Re: maize in ancient India: transpacific links (cont.)

Yuri Kuchinsky (
12 Jan 1997 17:20:19 GMT

Julia E Smith ( wrote:
> In article <5b3jas$>, Yuri Kuchinsky <>
> wrote:

> >The importance of Johannessen's research is that it suggests that
> >mythological and cultural elements migrated along with the seeds and were
> >adopted in India. This means that a substantial number of people migrated
> >from America to India -- otherwise it would have been impossible for
> >those cultural elements to establish themselves in India.

> Now, wait a minute. This is a pretty radical claim, and one
> unsubstantiated by facts. Take, for example, the spread of Christianity,
> which was done predominantly by tiny groups of missionaries.

Yes, Julia, tiny groups of missionaries backed up by big fleets with guns.
I assume you're talking about modern history. In any case, you should
specify which model of Christian proselytizing you wish to bring in here.
As my main specialization is in biblical and Church history, this may be
an interesting discussion.

> If large numbers of people went, why don't they show up in other aspects
> of culture,

But perhaps they do?

> or in "foreigners' enclaves?"

But you may be setting up a rather narrow criterion here.

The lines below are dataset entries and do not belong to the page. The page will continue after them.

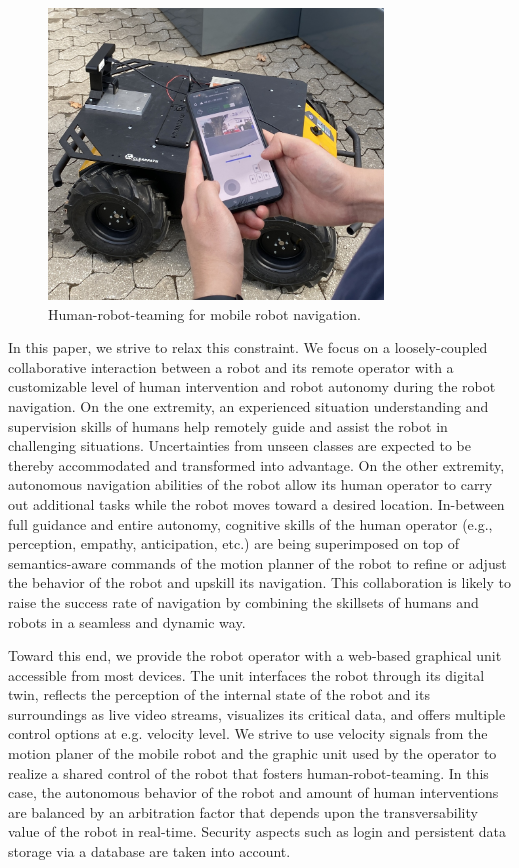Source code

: \documentclass[letterpaper, 10 pt, conference]{ieeeconf}  %
\begin{document}
\begin{figure}[t]
	\centerline{\includegraphics[width=8.9cm]{images/galaxycontrol.jpg}}
	\caption{Human-robot-teaming for mobile robot navigation.}
	\label{fig:galaxycontrol}
\end{figure}


In this paper, we strive to relax this constraint. We focus on a loosely-coupled collaborative interaction between a  robot and its remote operator  with a customizable level of human intervention and robot autonomy during the robot navigation. On the one extremity, an experienced situation understanding and  supervision skills of humans help remotely guide and assist the robot in challenging situations. Uncertainties from unseen classes are expected to be thereby accommodated and transformed into advantage. On the other extremity, autonomous navigation abilities of the robot allow its human operator to carry out additional tasks while the robot moves toward a desired location. In-between full guidance and entire autonomy, cognitive skills of the human operator (e.g., perception, empathy, anticipation, etc.) are being superimposed on top of semantics-aware commands of the motion planner of the robot to refine or adjust the behavior of the robot and upskill its navigation. This collaboration is likely to raise the success rate of  navigation by combining the skillsets of humans and robots in a seamless and dynamic way.



Toward this end, we  provide the robot operator with a web-based graphical unit accessible from most devices. The unit interfaces the robot through its digital twin, reflects the perception of the internal state of the robot and its surroundings as live video streams, visualizes its critical data, and offers multiple control options at e.g. velocity level. We strive to use  velocity signals from the motion planer of the mobile robot and the graphic unit used by the operator to realize a shared control \cite{phri} of the robot that fosters human-robot-teaming. In this case, the  autonomous behavior of the robot and amount of human interventions are  balanced by an arbitration factor that depends upon the transversability value of the robot in real-time. Security aspects such as login and persistent data storage via a database are  taken into account. 
\end{document}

> >Another important background consideration is the fact that we know that
> >Indian culture and society had a period of expansion culminating at the
> >time when the whole of Indonesia was Hindu, early in the 1 millenium. You
> >can see on the map that Bali is quite far from India. So Indian culture
> >was a maritime culture, and they were skilled in ocean travel.

> Look at a map again. You will note that to get from India to Bali, it is
> easy to go along the coast from port to port (up and around to modern day
> Malaysia, down to Sumatra, Java, and then to Bali. As I look at the map,
> I don't see a single point at which they would have spent an entire day
> out of sight of land. There's a *huge* gap between this feat and sailing
> across the open Pacific.

But Julia, the Polynesians sailed all around the Pacific, and they did
carry a substantial Indian influence.

> >Generally, I believe there's a strong possibility that ancient native
> >Americans possessed a sophisticated maritime culture that linked with the
> >maritime culture of India, and that these cultural areas were exchanging
> >information.

> If there was a sophisticated maritime culture in the Americas, where was
> it? What evidence do you base it on? There is lots of evidence of small
> boats, mostly for fishing, up and down the Pacific coast, but not of
> anything more significant.

Again, the Polynesians is the crucial link here. Their ocean going craft
was/is extremely sophisticated. They were the greatest sailors of the
ancient world, far superior to the Europeans. I don't want to blame the
Europeans for not appreciating this for many centuries. But _now_ we do
have plenty of solid studies documenting all this. If you wish me to
recommend you some reading, I can... Also, there are now some solid
studies telling us that the traditional American sailing craft was similar
to Asian and Polynesian craft. The Polynesians were the connecting link --
what they had for sailing craft was shared by many others around the

> >As I say, these are important issues that definitely need further
> >research. We are not even close to having all the answers. Everyone is so
> >busy slamming each other in these discussions that we simply don't have
> >the time to formulate constructive and testable hypotheses to explain
> >these findings... <grin>
> Actually, I thought that for the most part we are putting together test
> hypotheses and comparing them to the extensive body of already existing
> data that bear on the subject.

I should hope so. But there's been way too much confrontationality in
these discussions -- I think as a result of dogmatism, lack of
information, and some unnecessary pre-conceptions that may spring from an
unwillingness to credit ancient tribal peoples with these great

> H1: The Indians of (sometime between 1st c. BC and 12th c. AD) had the
> maritime technology to sail across the Pacific *systematically* (that is,
> not simply a ship cast adrift on the open Pacific that lucks out).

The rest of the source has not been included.